§ **What this task involves**
Print every line from the start of the data, and when you reach the line with "Hi, I'm Naufal", include it and stop. Pictures are not part of the copy.

*** Raw data ***

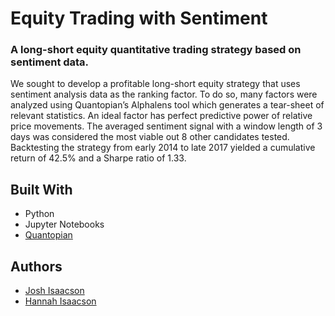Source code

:# Equity Trading with Sentiment
### A long-short equity quantitative trading strategy based on sentiment data. 

We sought to develop a profitable long-short equity strategy that uses sentiment analysis data as the ranking factor.  To do so, many factors were analyzed using Quantopian’s Alphalens tool which generates a tear-sheet of relevant statistics.  An ideal factor has perfect predictive power of relative price movements.  The averaged sentiment signal with a window length of 3 days was considered the most viable out 8 other candidates tested.  Backtesting the strategy from early 2014 to late 2017 yielded a cumulative return of 42.5% and a Sharpe ratio of 1.33.

## Built With
* Python
* Jupyter Notebooks
* [Quantopian](https://www.quantopian.com/)

## Authors 
* [Josh Isaacson](https://github.com/jsisaacs) 
* [Hannah Isaacson](https://github.com/hannahisaacson)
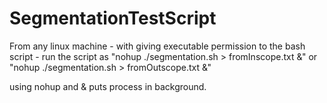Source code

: # SegmentationTestScript

From any linux machine - with giving executable permission to the bash script - run the script as "nohup ./segmentation.sh > fromInscope.txt &" or "nohup ./segmentation.sh > fromOutscope.txt &"

using nohup and & puts process in background.
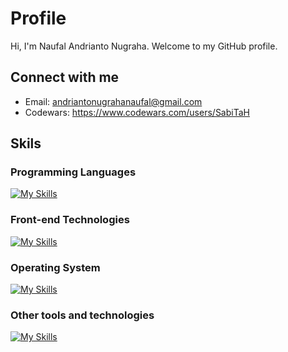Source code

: # Profile

Hi, I'm Naufal Andrianto Nugraha. Welcome to my GitHub profile.

## Connect with me

- Email: <andriantonugrahanaufal@gmail.com>
- Codewars: <https://www.codewars.com/users/SabiTaH>

## Skils

### Programming Languages

[![My Skills](https://skillicons.dev/icons?i=py,js,ts,cpp,cs,go)](https://skillicons.dev)

### Front-end Technologies

[![My Skills](https://skillicons.dev/icons?i=html,css,react)](https://skillicons.dev)

### Operating System

[![My Skills](https://skillicons.dev/icons?i=windows,linux)](https://skillicons.dev)

### Other tools and technologies

[![My Skills](https://skillicons.dev/icons?i=github,git,figma,markdown,vscode,neovim,blender&perline=4)](https://skillicons.dev)
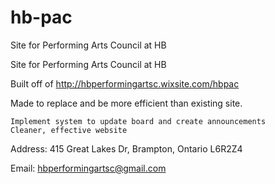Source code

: # hb-pac
Site for Performing Arts Council at HB

Site for Performing Arts Council at HB

Built off of http://hbperformingartsc.wixsite.com/hbpac

Made to replace and be more efficient than existing site.

    Implement system to update board and create announcements
    Cleaner, effective website

Address: 415 Great Lakes Dr, Brampton, Ontario L6R2Z4

Email: hbperformingartsc@gmail.com
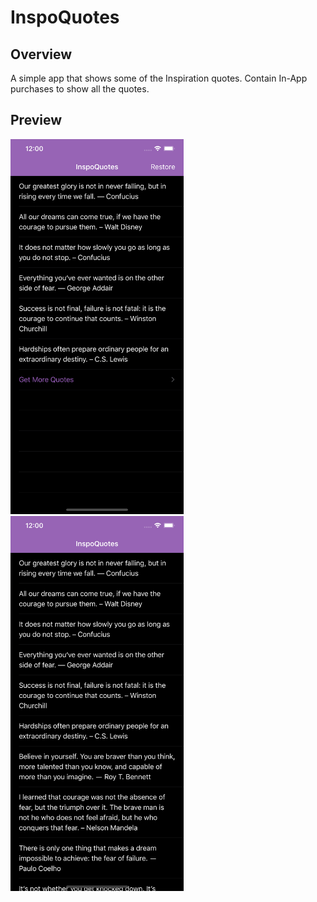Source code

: # InspoQuotes
## Overview
A simple app that shows some of the Inspiration quotes. Contain In-App purchases to show all the quotes.

## Preview
<img src="/screenshots/1.png" alt="Demo" height="600px"/> <img src="/screenshots/2.png" alt="Demo" height="600px"/>
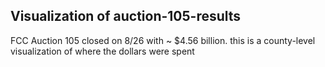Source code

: ## Visualization of auction-105-results

FCC Auction 105 closed on 8/26 with ~ $4.56 billion. this is a county-level visualization of where the dollars were spent
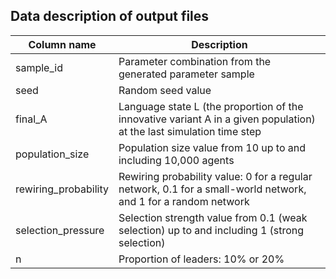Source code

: ## Data description of output files

| Column name          | Description                                                                                                          |
|----------------------|----------------------------------------------------------------------------------------------------------------------|
| sample_id            | Parameter combination from the generated parameter sample                                                            |
| seed                 | Random seed value                                                                                                    |
| final_A              | Language state L (the proportion of the innovative variant A in a given population) at the last simulation time step |
| population_size      | Population size value from 10 up to and including  10,000 agents                                                     |
| rewiring_probability | Rewiring probability value: 0 for a regular network, 0.1 for a small-world network, and 1 for a random network       |
| selection_pressure   | Selection strength value from 0.1 (weak selection) up to and including 1 (strong selection)                          |
| n                    | Proportion of leaders: 10% or 20%                                                                                    |


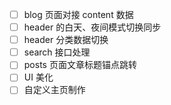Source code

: - [ ] blog 页面对接 content 数据
- [ ] header 的白天、夜间模式切换同步
- [ ] header 分类数据切换
- [ ] search 接口处理
- [ ] posts 页面文章标题锚点跳转
- [ ] UI 美化
- [ ] 自定义主页制作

***

§ **Exercise response**
Source code

:# Equity Trading with Sentiment
### A long-short equity quantitative trading strategy based on sentiment data. 

We sought to develop a profitable long-short equity strategy that uses sentiment analysis data as the ranking factor.  To do so, many factors were analyzed using Quantopian’s Alphalens tool which generates a tear-sheet of relevant statistics.  An ideal factor has perfect predictive power of relative price movements.  The averaged sentiment signal with a window length of 3 days was considered the most viable out 8 other candidates tested.  Backtesting the strategy from early 2014 to late 2017 yielded a cumulative return of 42.5% and a Sharpe ratio of 1.33.

## Built With
* Python
* Jupyter Notebooks
* [Quantopian](https://www.quantopian.com/)

## Authors 
* [Josh Isaacson](https://github.com/jsisaacs) 
* [Hannah Isaacson](https://github.com/hannahisaacson)
Source code

: # SegmentationTestScript

From any linux machine - with giving executable permission to the bash script - run the script as "nohup ./segmentation.sh > fromInscope.txt &" or "nohup ./segmentation.sh > fromOutscope.txt &"

using nohup and & puts process in background.
Source code

: # Profile

Hi, I'm Naufal Andrianto Nugraha. Welcome to my GitHub profile.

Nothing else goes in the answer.